Action item ▸ Lower down are entries containing pictures. Copy exactly, without those pictures, the lines from the line with "How to write" through the line with "Orchestra](http://www.citywideorchestra.org/).".
======== Given entries
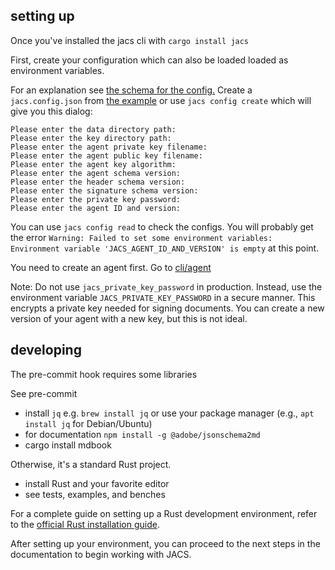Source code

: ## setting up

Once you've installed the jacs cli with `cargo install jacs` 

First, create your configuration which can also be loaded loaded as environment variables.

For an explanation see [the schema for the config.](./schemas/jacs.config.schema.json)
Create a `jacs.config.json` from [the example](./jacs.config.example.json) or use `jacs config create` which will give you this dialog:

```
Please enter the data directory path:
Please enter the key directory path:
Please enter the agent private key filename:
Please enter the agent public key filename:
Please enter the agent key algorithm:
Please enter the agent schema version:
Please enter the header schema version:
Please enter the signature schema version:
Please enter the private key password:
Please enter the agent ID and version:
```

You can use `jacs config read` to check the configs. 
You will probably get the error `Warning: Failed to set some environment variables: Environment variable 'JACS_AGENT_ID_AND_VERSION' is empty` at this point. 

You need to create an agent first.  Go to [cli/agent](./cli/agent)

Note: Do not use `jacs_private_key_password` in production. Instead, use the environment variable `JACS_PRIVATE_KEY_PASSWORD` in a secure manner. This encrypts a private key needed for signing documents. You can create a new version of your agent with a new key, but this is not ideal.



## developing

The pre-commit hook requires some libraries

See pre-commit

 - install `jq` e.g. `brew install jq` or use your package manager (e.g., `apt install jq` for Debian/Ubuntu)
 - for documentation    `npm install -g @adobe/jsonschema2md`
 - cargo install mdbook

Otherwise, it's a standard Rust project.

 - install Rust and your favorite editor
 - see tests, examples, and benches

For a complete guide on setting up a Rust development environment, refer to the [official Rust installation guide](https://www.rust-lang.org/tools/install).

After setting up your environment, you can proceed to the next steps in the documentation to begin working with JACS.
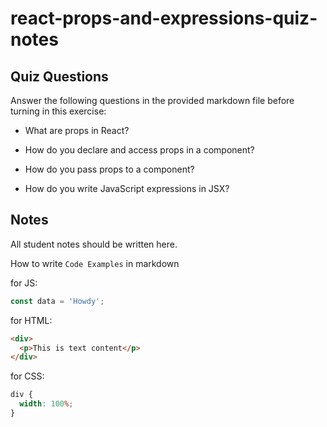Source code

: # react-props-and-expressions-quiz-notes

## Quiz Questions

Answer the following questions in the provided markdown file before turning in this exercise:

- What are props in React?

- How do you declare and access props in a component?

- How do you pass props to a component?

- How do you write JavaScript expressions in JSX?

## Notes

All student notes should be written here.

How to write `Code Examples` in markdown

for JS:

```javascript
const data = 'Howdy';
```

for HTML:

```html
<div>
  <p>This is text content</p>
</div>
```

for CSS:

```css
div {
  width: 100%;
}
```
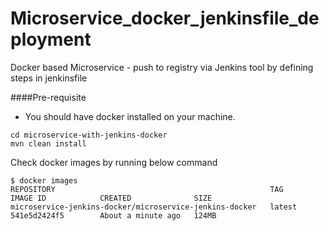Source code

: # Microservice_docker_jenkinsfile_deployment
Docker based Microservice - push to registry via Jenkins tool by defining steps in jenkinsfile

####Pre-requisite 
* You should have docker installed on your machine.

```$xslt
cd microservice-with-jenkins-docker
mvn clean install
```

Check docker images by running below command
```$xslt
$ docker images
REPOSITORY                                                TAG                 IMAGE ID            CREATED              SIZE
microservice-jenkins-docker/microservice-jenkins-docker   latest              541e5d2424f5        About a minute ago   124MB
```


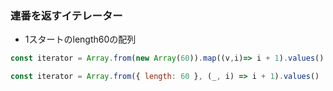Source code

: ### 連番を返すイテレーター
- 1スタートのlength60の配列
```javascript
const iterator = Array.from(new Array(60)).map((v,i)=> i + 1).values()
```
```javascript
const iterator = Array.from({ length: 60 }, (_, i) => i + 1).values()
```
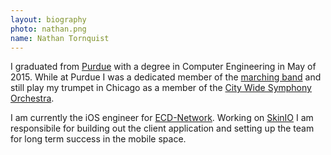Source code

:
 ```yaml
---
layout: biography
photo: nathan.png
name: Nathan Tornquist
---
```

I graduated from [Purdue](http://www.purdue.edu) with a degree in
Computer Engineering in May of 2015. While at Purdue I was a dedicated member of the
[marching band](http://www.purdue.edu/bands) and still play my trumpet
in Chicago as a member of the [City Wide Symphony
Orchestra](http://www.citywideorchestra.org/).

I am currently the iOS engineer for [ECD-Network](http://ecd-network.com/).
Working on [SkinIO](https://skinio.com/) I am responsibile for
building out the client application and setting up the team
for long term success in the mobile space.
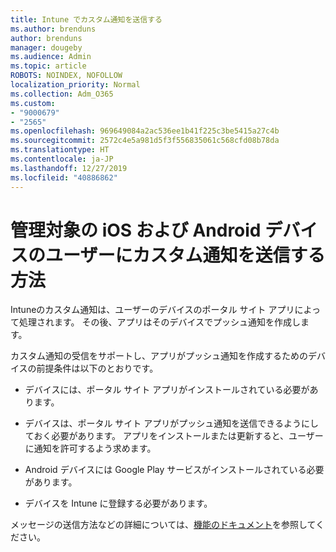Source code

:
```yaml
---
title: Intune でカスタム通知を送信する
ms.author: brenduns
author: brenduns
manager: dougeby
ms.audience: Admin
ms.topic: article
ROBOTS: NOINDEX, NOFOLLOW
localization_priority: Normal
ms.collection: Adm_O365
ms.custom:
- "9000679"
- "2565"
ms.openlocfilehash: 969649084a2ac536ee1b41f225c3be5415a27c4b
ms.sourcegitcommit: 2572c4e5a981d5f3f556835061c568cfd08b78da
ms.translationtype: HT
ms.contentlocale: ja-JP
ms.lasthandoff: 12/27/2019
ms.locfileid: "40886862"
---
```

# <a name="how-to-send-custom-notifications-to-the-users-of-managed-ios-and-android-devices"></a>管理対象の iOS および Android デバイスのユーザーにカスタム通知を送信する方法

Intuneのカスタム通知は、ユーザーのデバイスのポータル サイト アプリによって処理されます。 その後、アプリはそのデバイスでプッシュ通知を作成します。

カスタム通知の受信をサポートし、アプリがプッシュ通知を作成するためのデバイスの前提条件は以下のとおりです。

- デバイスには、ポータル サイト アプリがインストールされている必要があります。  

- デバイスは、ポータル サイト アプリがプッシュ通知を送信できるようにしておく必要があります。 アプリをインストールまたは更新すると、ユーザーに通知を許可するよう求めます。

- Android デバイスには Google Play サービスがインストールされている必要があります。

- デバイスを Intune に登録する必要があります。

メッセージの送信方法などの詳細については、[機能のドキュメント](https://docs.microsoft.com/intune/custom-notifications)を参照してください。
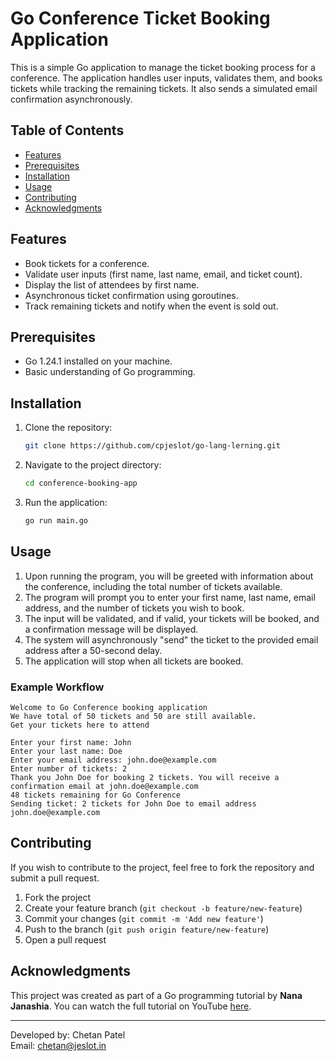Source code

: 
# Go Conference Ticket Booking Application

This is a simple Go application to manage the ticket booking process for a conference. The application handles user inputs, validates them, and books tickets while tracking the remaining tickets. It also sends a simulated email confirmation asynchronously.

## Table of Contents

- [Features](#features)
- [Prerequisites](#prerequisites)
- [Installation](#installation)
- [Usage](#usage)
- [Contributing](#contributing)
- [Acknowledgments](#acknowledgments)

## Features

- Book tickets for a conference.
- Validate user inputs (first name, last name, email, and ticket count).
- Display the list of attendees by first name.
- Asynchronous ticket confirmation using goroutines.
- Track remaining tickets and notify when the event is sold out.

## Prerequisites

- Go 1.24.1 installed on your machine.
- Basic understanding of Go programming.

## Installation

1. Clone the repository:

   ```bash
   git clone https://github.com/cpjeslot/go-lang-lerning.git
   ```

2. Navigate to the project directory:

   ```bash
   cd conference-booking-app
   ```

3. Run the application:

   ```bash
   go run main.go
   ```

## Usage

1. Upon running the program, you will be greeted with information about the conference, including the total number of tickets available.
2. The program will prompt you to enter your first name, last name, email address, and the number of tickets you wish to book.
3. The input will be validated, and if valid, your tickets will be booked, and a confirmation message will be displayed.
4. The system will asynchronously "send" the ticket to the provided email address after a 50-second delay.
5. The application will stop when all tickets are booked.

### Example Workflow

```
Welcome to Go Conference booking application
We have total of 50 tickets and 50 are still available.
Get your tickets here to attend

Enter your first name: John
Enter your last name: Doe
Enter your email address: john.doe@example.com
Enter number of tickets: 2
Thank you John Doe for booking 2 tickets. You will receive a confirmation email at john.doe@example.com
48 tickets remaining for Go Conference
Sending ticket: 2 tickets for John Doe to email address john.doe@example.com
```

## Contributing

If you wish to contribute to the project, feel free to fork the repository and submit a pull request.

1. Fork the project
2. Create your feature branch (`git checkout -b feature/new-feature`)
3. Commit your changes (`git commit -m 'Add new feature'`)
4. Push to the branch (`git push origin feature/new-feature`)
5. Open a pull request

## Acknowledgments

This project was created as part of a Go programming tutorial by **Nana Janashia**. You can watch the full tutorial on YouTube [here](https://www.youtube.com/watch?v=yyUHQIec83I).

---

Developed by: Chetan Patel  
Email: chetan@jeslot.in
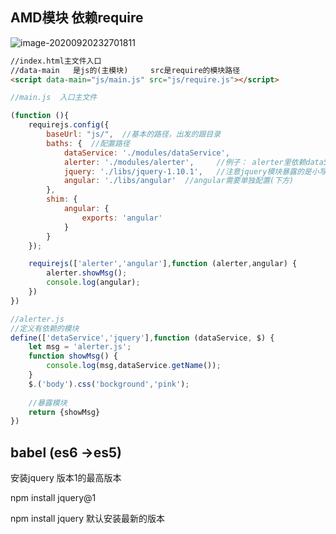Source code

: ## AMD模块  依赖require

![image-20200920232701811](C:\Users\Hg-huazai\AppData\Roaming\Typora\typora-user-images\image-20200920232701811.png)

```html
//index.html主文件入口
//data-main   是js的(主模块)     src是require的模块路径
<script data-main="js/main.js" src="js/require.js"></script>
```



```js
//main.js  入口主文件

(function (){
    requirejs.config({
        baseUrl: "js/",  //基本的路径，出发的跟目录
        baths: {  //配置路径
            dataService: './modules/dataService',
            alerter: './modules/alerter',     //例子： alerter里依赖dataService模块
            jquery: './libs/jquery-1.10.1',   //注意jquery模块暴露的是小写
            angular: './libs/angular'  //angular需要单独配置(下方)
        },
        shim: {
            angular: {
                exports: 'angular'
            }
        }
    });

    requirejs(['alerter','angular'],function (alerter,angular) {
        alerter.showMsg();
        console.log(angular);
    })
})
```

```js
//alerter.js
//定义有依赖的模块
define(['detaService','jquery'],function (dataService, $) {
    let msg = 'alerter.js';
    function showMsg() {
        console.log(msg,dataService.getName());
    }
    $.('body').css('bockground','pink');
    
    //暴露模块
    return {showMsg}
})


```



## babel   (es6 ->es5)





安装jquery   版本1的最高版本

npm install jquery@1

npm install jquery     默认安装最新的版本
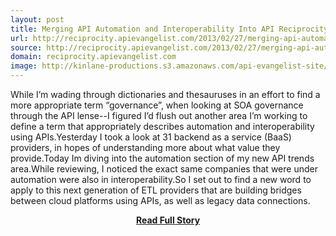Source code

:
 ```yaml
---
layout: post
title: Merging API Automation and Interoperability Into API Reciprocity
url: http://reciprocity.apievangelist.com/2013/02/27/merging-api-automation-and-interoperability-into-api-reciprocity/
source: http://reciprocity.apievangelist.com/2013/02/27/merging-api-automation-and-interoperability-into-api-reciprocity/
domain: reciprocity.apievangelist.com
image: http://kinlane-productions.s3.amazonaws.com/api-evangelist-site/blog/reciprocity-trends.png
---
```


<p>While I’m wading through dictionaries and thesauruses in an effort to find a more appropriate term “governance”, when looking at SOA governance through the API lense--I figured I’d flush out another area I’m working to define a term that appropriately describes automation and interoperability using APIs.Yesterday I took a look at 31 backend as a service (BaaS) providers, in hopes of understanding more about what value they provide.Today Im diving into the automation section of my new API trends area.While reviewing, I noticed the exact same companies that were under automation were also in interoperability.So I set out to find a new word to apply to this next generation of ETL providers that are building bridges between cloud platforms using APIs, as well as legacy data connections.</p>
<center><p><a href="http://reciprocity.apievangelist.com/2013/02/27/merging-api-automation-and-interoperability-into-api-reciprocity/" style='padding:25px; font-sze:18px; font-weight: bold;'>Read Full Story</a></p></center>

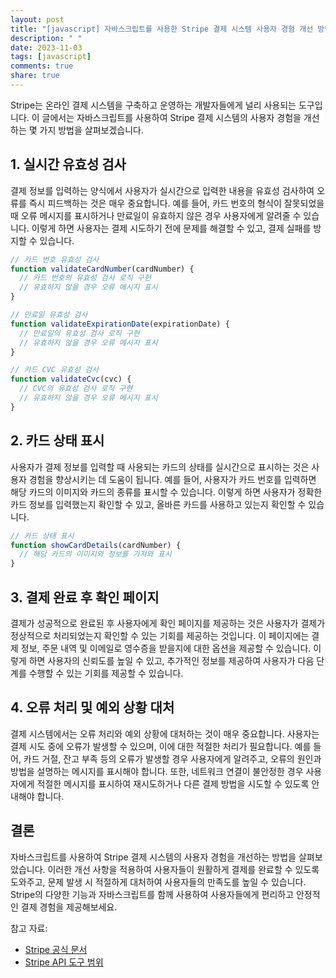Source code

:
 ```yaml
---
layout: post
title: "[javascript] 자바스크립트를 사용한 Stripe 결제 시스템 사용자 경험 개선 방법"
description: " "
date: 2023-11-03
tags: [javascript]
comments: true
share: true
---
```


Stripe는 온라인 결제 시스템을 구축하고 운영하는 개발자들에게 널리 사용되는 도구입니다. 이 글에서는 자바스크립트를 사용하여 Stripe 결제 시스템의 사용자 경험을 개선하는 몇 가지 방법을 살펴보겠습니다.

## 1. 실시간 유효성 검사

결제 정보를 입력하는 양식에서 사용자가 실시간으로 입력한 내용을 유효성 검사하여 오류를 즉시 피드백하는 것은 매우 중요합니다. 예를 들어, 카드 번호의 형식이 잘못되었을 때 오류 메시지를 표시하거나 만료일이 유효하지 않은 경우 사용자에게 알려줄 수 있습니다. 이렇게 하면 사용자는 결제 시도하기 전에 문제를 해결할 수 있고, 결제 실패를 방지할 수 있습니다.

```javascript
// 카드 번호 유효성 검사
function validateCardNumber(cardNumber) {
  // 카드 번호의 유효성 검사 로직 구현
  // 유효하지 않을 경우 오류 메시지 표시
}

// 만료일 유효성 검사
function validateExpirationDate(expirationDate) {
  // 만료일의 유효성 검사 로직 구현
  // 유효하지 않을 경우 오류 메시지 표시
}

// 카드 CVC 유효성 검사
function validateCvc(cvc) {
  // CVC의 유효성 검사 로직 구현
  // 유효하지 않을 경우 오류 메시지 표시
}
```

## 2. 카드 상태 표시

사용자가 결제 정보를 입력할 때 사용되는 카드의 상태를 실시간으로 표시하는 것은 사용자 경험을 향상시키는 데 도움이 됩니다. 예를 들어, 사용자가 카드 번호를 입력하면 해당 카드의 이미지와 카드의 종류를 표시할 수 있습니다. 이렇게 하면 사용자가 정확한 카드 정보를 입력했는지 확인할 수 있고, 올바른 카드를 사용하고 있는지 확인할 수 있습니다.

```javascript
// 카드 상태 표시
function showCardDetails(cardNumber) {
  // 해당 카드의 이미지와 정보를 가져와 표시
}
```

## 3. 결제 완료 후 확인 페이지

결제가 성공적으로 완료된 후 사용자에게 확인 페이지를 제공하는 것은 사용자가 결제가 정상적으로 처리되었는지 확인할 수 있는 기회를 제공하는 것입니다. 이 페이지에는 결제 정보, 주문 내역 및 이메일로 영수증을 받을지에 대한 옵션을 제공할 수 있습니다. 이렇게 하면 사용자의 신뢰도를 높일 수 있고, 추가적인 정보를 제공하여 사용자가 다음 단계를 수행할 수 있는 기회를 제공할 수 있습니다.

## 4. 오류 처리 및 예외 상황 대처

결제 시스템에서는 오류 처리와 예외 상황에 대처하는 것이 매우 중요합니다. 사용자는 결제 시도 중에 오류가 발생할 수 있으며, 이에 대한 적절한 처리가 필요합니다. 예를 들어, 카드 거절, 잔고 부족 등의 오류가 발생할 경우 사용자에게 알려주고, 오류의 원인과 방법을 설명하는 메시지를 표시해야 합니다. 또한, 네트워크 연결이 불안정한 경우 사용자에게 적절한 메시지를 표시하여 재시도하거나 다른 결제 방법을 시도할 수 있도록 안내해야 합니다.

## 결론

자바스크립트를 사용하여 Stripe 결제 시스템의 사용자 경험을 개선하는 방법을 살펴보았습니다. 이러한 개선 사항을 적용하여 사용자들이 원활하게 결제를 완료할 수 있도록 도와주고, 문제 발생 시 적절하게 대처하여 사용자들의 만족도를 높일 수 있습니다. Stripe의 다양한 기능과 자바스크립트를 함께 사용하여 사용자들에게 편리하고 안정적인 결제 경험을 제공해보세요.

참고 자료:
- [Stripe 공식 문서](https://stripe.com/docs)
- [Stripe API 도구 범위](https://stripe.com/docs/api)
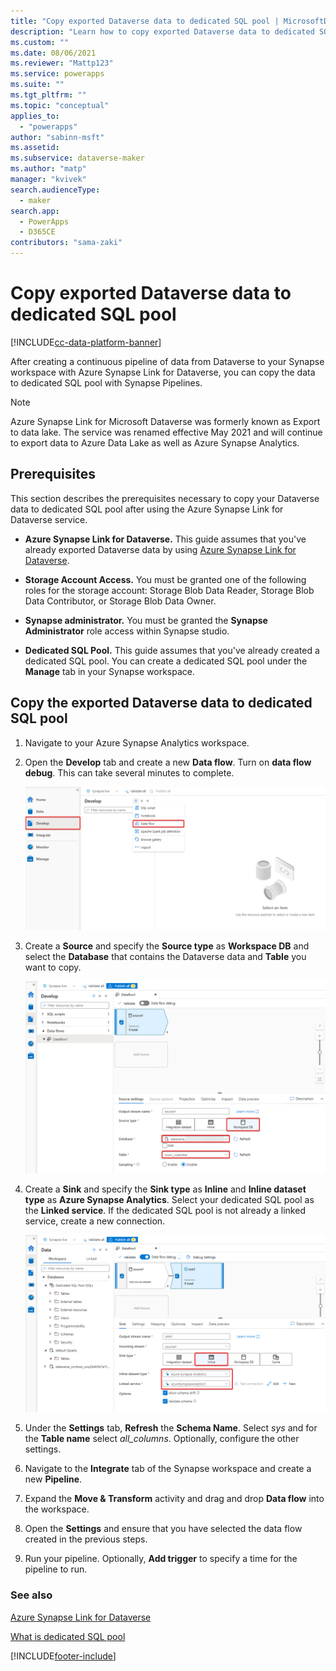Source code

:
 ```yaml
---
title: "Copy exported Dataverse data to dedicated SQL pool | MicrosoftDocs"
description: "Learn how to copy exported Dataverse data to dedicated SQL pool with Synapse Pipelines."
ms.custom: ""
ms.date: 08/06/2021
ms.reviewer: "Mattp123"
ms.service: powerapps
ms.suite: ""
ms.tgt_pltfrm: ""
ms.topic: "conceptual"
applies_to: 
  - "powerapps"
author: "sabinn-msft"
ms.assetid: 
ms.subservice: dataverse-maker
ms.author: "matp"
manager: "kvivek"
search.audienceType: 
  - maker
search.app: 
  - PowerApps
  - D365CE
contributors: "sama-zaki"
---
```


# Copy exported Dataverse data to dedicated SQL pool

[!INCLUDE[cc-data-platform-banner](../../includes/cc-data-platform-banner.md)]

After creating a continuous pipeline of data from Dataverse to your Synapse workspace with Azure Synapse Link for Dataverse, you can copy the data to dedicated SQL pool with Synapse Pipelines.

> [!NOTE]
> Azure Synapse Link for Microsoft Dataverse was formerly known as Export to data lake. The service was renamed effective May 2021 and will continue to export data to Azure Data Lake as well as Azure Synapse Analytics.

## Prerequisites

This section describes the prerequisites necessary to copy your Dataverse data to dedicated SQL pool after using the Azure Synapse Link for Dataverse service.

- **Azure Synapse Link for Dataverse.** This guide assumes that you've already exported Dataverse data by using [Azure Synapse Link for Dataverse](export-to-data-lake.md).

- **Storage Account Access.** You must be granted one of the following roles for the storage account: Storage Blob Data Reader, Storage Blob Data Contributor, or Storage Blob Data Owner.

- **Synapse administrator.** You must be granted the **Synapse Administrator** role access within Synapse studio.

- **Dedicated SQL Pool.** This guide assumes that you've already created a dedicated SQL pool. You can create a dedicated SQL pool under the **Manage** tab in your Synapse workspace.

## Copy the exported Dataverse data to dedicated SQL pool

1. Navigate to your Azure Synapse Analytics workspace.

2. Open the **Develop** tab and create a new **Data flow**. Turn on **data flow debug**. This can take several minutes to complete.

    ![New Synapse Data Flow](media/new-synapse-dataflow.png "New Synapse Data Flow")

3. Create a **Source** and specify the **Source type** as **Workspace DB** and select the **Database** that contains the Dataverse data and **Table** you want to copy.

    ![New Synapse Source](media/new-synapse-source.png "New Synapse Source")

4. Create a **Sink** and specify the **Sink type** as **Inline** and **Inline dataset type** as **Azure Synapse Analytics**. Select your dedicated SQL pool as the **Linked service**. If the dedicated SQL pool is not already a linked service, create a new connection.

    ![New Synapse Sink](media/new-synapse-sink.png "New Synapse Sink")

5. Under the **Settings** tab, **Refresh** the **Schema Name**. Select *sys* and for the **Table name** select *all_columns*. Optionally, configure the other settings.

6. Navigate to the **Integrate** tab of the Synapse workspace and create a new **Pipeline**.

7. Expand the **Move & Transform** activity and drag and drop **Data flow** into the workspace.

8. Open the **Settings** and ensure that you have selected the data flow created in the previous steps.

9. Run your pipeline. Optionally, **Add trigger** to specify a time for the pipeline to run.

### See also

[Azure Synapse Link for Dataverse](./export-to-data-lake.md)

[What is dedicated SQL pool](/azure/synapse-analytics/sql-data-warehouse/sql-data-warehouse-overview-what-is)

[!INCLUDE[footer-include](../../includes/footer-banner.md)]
================
Answer section ▸
How to write `Code Examples` in markdown

for JS:

```javascript
const data = 'Howdy';
```

for HTML:

```html
<div>
  <p>This is text content</p>
</div>
```

for CSS:

```css
div {
  width: 100%;
}
```
Source code

: # Microservice_docker_jenkinsfile_deployment
Docker based Microservice - push to registry via Jenkins tool by defining steps in jenkinsfile

####Pre-requisite 
* You should have docker installed on your machine.

```$xslt
cd microservice-with-jenkins-docker
mvn clean install
```

Check docker images by running below command
```$xslt
$ docker images
REPOSITORY                                                TAG                 IMAGE ID            CREATED              SIZE
microservice-jenkins-docker/microservice-jenkins-docker   latest              541e5d2424f5        About a minute ago   124MB
```


Source code

: ### 連番を返すイテレーター
- 1スタートのlength60の配列
```javascript
const iterator = Array.from(new Array(60)).map((v,i)=> i + 1).values()
```
```javascript
const iterator = Array.from({ length: 60 }, (_, i) => i + 1).values()
```
Source code

:
 ```yaml
---
layout: biography
photo: nathan.png
name: Nathan Tornquist
---
```

I graduated from [Purdue](http://www.purdue.edu) with a degree in
Computer Engineering in May of 2015. While at Purdue I was a dedicated member of the
[marching band](http://www.purdue.edu/bands) and still play my trumpet
in Chicago as a member of the [City Wide Symphony
Orchestra](http://www.citywideorchestra.org/).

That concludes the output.